Gov. Gavin Newsom signed AB 857 to allow California cities and counties to establish public banks. A political agenda was behind the move to public banking and in the end it could be extremely costly and unmanageable for taxpayers.
Los Angeles city, in particular, may be a test case for the validity of public banks since the voters soundly turned down the idea for public banks less than two years ago.
Supporters of public banks claim such institutions would reinvest local tax dollars in needed community projects that private bankers often ignore such as affordable housing. But the anti-Wall Street rhetoric of supporters also spells out a liberal political agenda.
A principal author of the bill, Assemblyman David Chiu of San Francisco said that public banks means municipalities don’t have to deal with private banks that loan to “industries not in line with the values of most Californians,” such as oil and gas industry, private prisons and gun manufacturers.

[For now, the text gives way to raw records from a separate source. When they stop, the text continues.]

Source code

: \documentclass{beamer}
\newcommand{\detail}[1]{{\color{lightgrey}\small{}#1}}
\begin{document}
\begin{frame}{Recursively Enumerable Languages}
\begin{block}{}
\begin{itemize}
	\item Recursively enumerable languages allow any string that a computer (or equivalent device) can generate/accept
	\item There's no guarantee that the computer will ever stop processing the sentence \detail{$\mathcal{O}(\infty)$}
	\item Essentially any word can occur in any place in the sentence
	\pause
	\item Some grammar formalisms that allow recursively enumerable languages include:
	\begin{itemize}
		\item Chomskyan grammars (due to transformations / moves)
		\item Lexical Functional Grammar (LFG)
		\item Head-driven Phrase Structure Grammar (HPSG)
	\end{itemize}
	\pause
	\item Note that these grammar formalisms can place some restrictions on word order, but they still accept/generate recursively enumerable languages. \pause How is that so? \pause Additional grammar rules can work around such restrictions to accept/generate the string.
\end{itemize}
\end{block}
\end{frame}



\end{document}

More evidence of the political attitude toward private banks was on display by backers of the failed attempt to pass the Los Angeles public bank charter amendment. A website set up in support of Measure B stated: “Taxpayer dollars held in the public bank will not be invested in fossil fuels, private prisons, immigrant detention centers, the war machine, or other destructive industries.”

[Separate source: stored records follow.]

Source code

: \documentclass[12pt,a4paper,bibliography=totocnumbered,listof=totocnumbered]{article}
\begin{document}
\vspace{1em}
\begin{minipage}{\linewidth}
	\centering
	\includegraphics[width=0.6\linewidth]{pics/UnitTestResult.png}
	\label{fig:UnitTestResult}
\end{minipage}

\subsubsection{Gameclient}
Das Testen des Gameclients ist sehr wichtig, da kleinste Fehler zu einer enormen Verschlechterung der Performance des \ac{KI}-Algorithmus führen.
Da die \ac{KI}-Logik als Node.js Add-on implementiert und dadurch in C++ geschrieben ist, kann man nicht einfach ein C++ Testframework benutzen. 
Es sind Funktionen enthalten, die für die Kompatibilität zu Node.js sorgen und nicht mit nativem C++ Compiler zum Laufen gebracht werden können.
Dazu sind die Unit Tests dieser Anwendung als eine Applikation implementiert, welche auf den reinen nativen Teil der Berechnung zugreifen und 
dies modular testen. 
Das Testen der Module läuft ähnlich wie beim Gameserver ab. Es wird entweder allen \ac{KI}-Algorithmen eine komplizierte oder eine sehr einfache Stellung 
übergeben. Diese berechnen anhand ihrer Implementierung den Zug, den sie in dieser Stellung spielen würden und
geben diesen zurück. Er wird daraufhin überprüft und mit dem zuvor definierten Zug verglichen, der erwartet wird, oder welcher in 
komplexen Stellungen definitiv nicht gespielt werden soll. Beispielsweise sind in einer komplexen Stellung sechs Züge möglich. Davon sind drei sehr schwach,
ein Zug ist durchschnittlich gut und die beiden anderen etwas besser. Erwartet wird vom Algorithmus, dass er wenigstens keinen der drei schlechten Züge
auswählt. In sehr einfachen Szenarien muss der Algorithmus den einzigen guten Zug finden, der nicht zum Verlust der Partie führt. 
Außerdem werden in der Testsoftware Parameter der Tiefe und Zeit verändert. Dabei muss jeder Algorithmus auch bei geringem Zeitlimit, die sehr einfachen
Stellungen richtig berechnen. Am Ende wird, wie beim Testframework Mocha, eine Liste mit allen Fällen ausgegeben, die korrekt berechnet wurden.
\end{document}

The question about establishing public banks was presented to the voters of Los Angeles as Measure B in the 2018 election. Voters turned thumbs down: 44% Yes, 56% No.
Yet, Los Angeles city officials supported AB 857, the public bank bill signed by the governor. Los Angeles is predicted to be one of the first cities to take advantage of the governor approving the bill. That would be a clear snub of the will of the voters and possibly could face a legal test.

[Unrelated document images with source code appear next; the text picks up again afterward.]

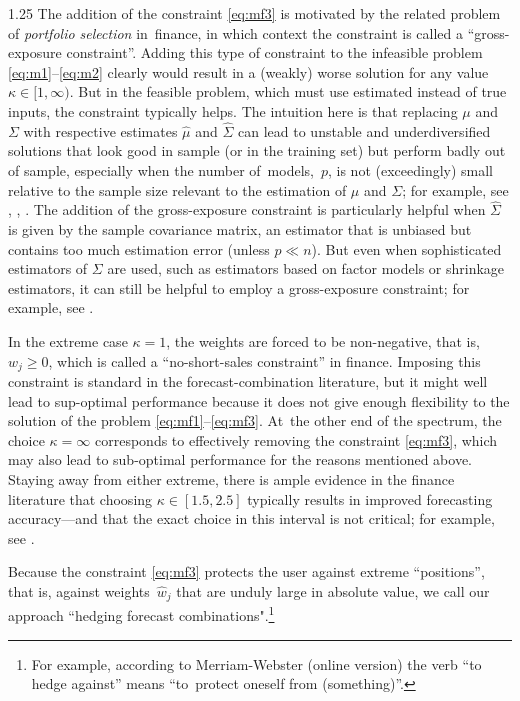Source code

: \documentclass[12pt]{article}
\numberwithin{equation}{section}
\theoremstyle{plain}
\begin{document}
\begin{spacing}{1.25}
The addition of the constraint \eqref{eq:mf3} is motivated by the
related problem of {\em portfolio selection} in~finance, in which
context the constraint is called a ``gross-exposure
constraint''. Adding this type of constraint to the infeasible problem
\eqref{eq:m1}--\eqref{eq:m2} clearly would result in a (weakly)
worse solution for any value $\kappa \in [1, \infty)$. But in the
feasible problem, which must use estimated instead of true inputs, the
constraint typically helps. The intuition here is that replacing $\mu$
and $\Sigma$ with respective
estimates $\hat \mu$ and $\hat \Sigma$ can lead to
unstable and underdiversified solutions that look good in sample
(or in the training set) but
perform badly out of sample, especially when the number \mbox{of models,
$p$,} is not (exceedingly) small relative to the sample size
relevant to the estimation of  $\mu$ and $\Sigma$;
for example, see \cite{jobson:korkie:1980},
\cite{michaud:1989}, \cite{jagannathan:ma:2003}. The addition of the
gross-exposure constraint is particularly helpful when $\hat \Sigma$
is given by the sample covariance matrix, an estimator that is
unbiased but contains too much estimation error (unless $p \ll n$).
But even when sophisticated estimators of $\Sigma$ are used, such as estimators based on factor models or shrinkage estimators, it can still be helpful
to employ a gross-exposure constraint; for example, see \cite{ding:zheng:2025}.

In the extreme case $\kappa = 1$, the
weights are forced to be non-negative, that is, $w_j \ge 0$, which is
called a ``no-short-sales constraint'' in finance. Imposing this
constraint is standard in the forecast-combination literature, but it
might well lead to sup-optimal performance because it does not give
enough flexibility to the solution of the problem
\eqref{eq:mf1}--\eqref{eq:mf3}.
At~the other end of
the spectrum, the choice $\kappa = \infty$ corresponds to effectively
removing the constraint \eqref{eq:mf3}, which may also lead to
sub-optimal performance
for the reasons mentioned above. Staying away from either extreme,
there is ample evidence in the finance literature
that choosing $\kappa \in [1.5, 2.5]$
typically results in improved forecasting accuracy---and that the
exact choice in this interval is not critical;
for example, see \cite{demiguel:ms:2009}.

Because the constraint \eqref{eq:mf3} protects the user against extreme
``positions'', that is, against weights~$\hat w_j$ that are unduly large
in absolute value,
we call our approach ``hedging forecast
combinations".\footnote{For example, according to Merriam-Webster
  (online version) the verb ``to hedge against'' means ``to~protect
  oneself from (something)''.}


\end{spacing}
\end{document}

The Los Angeles City Charter states that, “The City shall not engage in any purely commercial or industrial enterprise, except upon a majority vote of the voters of the City voting on the question.” A state statute does not override the power of a city charter and the public bank is certainly a commercial enterprise that did not receive a vote of the people. One taxpayer group is interested in taking a closer view at this issue.
Whether a city bank would be a successful commercial enterprise is doubtful.
At the time Measure B was on the ballot, the Los Angeles Times editorialized: “Charter Amendment B is one of the most ill-conceived, half-baked ballot measures to come out of City Hall in years, and that’s saying something.”
The editorial went on to report, “Setting up a bank requires a huge up-front investment — a study for the proposed Massachusetts state bank estimated it would take $3.6 billion just to provide the bank enough capital to get started.”
More recently, the San Francisco Treasurer amassed a report on a city bank. It part the report stated: Divesting from Wall Street entirely would cost about $1.6 billion and take 31 years to break even.
Taxpayers will be at risk if public banks are created. The Los Angeles Community Development Bank, a quasi-public institution, was established to stimulate economic development in the wake of the 1992 city riots. It went insolvent within ten years. As reported by the L.A. Times, “according to an evaluation, the bank made high-risk loans to well-connected borrowers.”
Public banks are susceptible to political interference from elected officials pressuring public banks to favor certain projects and individuals with high-risk loans.
Private banks, which need to make a profit to survive, study the viability of projects presented to the banks. If the criteria for a loan change to an agenda driven process with less scrutiny to the business side, the results could leave the loan makers in a hole and with public banks that problem ends up in the taxpayer’s lap.